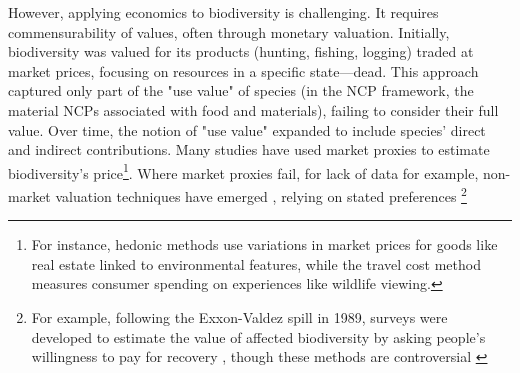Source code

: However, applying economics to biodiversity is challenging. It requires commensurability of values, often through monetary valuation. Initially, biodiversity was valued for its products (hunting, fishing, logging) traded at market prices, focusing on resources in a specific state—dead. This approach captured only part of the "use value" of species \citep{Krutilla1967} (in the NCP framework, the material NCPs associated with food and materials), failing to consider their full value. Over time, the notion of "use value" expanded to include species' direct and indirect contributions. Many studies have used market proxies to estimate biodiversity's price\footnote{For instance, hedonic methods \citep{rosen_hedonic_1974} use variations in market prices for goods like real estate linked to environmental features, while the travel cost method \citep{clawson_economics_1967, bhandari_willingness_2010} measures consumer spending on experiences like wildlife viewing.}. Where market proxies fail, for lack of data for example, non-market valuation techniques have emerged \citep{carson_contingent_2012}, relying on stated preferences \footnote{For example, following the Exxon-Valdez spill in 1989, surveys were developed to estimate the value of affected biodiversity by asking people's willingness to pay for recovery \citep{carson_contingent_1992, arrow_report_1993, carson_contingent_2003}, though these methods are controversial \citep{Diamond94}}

---------------

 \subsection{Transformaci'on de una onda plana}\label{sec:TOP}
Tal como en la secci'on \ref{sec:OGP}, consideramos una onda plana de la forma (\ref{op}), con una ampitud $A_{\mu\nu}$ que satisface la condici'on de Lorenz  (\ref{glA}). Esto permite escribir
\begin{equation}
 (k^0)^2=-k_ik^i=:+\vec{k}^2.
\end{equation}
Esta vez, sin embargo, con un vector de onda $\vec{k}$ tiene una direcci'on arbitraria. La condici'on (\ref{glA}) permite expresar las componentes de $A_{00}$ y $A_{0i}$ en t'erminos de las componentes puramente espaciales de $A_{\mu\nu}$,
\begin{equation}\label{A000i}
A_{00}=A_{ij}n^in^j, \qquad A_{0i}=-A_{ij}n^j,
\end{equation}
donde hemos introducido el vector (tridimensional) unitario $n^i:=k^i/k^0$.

---------------

- WHAT THE TASK ASKS
Beginning with the line holding "Tal como en" and ending with the line holding "Esta vez, sin", write out the stretch of material above exactly; add no further lines.

- ANSWER BELOW
Tal como en la secci'on \ref{sec:OGP}, consideramos una onda plana de la forma (\ref{op}), con una ampitud $A_{\mu\nu}$ que satisface la condici'on de Lorenz  (\ref{glA}). Esto permite escribir
\begin{equation}
 (k^0)^2=-k_ik^i=:+\vec{k}^2.
\end{equation}
Esta vez, sin embargo, con un vector de onda $\vec{k}$ tiene una direcci'on arbitraria. La condici'on (\ref{glA}) permite expresar las componentes de $A_{00}$ y $A_{0i}$ en t'erminos de las componentes puramente espaciales de $A_{\mu\nu}$,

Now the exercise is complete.